STUDY MATERIAL Block Start
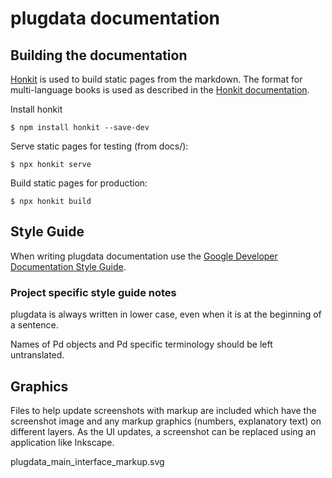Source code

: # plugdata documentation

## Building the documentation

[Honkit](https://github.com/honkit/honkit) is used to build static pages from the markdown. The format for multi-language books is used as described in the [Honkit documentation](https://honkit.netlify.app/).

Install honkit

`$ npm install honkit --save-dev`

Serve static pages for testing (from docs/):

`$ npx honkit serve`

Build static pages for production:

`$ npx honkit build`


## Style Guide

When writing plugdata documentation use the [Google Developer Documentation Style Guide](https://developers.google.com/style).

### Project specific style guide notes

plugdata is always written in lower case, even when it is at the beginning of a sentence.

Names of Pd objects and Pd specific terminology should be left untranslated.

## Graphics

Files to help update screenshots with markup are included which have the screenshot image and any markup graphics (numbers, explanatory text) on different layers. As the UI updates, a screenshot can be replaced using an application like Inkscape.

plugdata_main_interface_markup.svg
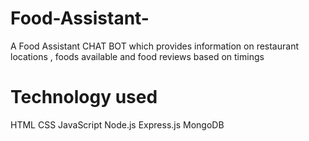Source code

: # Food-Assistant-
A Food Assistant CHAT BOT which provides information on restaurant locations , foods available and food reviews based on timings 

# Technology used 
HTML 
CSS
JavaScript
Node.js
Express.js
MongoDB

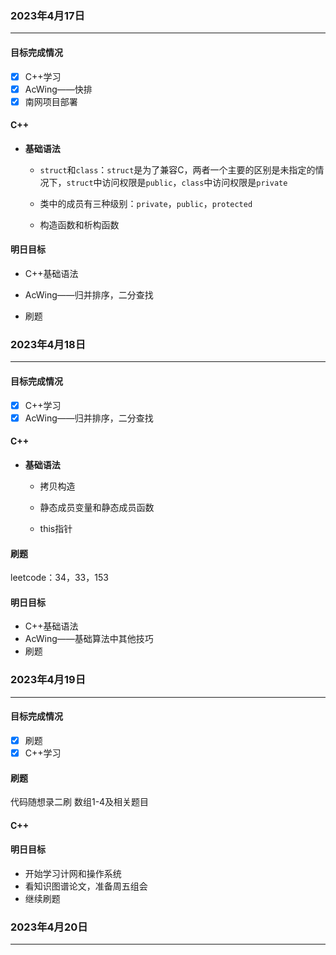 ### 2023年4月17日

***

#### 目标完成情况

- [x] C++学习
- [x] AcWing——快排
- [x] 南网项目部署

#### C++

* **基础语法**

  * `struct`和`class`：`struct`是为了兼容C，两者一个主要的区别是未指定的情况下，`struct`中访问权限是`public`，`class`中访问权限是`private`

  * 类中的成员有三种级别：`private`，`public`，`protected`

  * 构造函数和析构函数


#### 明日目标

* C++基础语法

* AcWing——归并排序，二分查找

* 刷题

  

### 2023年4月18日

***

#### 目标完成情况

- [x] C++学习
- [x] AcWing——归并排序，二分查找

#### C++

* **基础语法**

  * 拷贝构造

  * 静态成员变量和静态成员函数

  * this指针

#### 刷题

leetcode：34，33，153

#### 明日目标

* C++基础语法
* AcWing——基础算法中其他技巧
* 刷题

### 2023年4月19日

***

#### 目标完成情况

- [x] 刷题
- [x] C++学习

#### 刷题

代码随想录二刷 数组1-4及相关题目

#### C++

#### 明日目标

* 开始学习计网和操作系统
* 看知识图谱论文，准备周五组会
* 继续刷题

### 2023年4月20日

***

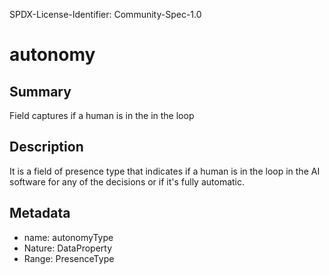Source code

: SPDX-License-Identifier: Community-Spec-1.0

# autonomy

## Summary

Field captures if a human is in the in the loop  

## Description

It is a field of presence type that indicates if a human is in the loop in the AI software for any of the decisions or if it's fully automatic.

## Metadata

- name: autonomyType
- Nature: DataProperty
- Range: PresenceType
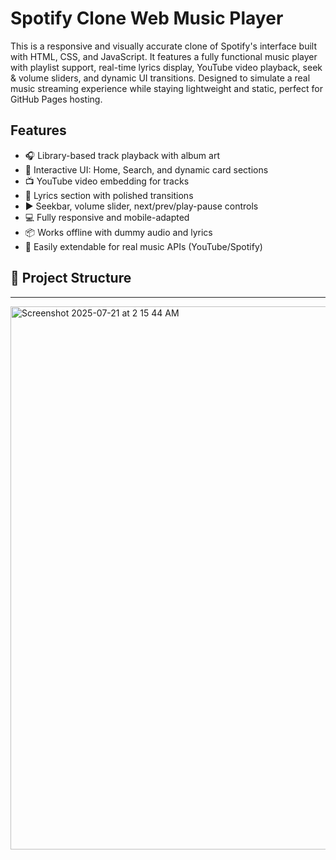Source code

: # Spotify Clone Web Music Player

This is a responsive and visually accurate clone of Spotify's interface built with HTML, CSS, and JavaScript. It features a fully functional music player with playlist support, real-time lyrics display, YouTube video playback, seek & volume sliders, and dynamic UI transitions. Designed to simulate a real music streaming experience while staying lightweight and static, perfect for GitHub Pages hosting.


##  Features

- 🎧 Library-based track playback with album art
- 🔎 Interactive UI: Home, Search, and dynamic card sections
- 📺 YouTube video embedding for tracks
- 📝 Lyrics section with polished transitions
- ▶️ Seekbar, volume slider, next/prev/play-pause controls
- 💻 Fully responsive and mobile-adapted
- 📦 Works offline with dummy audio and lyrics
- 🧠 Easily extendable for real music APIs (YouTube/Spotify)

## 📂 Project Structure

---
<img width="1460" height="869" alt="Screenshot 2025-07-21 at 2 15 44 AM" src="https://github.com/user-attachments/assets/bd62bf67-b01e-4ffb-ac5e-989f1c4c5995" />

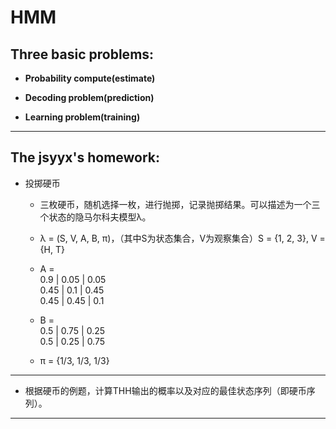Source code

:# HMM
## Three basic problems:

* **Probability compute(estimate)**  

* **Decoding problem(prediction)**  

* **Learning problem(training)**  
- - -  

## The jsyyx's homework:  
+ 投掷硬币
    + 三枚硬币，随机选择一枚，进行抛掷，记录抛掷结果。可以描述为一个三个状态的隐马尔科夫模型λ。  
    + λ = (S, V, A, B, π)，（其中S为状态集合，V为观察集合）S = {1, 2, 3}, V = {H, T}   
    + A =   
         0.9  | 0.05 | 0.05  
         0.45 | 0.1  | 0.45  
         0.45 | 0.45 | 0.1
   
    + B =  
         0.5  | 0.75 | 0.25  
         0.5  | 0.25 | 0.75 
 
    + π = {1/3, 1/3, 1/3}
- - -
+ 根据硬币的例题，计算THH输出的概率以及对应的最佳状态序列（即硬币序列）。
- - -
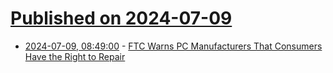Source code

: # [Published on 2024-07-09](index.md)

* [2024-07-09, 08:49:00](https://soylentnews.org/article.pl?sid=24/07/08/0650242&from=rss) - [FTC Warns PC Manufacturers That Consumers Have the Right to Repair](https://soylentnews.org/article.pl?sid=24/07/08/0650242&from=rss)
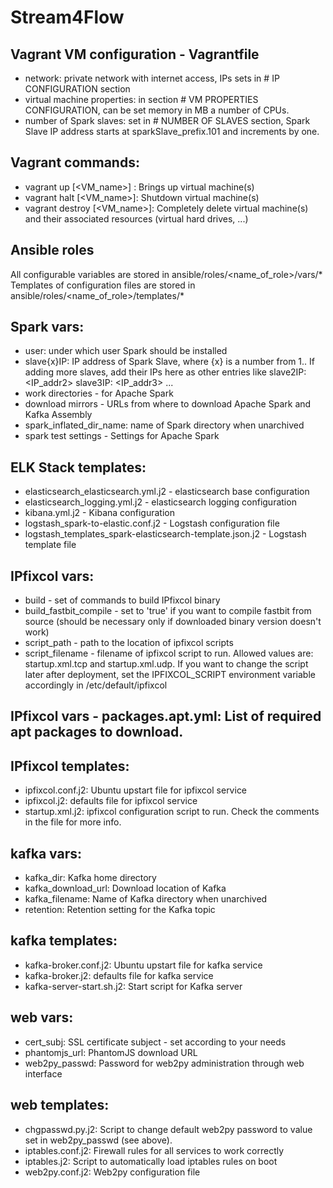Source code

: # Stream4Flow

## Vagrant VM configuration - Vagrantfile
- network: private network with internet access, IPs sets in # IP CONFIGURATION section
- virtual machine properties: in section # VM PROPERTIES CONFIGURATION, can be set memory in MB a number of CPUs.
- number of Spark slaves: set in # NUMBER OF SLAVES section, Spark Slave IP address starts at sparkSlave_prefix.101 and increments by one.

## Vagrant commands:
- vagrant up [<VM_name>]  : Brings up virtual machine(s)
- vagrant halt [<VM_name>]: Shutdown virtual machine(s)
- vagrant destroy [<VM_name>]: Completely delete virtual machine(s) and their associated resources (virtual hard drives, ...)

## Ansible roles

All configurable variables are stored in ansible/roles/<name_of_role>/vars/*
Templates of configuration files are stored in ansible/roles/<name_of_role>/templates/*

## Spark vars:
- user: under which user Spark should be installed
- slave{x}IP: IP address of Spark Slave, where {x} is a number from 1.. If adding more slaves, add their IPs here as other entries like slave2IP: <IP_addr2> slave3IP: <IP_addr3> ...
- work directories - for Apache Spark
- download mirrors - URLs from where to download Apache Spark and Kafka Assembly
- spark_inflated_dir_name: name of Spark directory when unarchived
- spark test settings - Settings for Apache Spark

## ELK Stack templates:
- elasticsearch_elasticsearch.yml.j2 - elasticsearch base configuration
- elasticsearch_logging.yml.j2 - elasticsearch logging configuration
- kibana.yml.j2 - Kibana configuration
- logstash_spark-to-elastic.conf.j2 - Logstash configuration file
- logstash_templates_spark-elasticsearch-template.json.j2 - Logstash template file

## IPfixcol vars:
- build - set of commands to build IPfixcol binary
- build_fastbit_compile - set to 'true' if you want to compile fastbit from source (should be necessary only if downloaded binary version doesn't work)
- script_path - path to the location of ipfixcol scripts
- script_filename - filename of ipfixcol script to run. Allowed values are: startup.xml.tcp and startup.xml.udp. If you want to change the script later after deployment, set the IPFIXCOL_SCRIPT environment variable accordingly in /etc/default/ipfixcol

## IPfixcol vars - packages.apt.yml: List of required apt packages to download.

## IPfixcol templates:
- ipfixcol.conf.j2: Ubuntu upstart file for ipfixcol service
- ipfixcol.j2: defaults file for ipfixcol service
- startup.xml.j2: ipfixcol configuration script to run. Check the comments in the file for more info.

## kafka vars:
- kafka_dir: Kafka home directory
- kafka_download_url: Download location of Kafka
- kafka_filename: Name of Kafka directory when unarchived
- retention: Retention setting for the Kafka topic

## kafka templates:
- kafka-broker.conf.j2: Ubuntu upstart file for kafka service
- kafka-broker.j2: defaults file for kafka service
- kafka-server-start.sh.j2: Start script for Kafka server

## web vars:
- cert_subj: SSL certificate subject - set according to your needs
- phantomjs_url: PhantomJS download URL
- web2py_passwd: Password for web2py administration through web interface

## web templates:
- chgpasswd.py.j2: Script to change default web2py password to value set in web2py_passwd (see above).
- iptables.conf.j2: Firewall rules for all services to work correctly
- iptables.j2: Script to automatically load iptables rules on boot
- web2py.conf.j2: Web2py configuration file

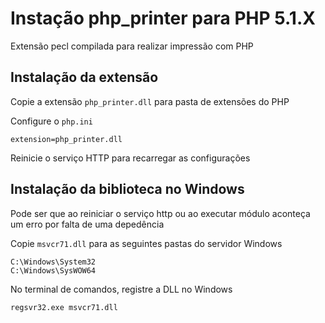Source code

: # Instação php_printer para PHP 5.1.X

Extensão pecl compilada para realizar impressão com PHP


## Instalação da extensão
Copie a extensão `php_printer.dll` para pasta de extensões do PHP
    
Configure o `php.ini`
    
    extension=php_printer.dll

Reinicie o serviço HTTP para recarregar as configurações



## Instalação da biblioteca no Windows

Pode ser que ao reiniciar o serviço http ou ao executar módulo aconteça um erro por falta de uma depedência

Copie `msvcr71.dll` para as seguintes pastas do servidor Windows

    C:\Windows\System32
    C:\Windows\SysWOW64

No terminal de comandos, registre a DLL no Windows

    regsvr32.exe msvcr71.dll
STUDY MATERIAL Block End
ASSIGNED TASK:
Reproduce, exactly as they stand in the data above, the lines from the one that holds "slave3IP: <IP_addr3> ..." to the one that holds "- spark test", inclusive.

WRITTEN RESPONSE:
- slave{x}IP: IP address of Spark Slave, where {x} is a number from 1.. If adding more slaves, add their IPs here as other entries like slave2IP: <IP_addr2> slave3IP: <IP_addr3> ...
- work directories - for Apache Spark
- download mirrors - URLs from where to download Apache Spark and Kafka Assembly
- spark_inflated_dir_name: name of Spark directory when unarchived
- spark test settings - Settings for Apache Spark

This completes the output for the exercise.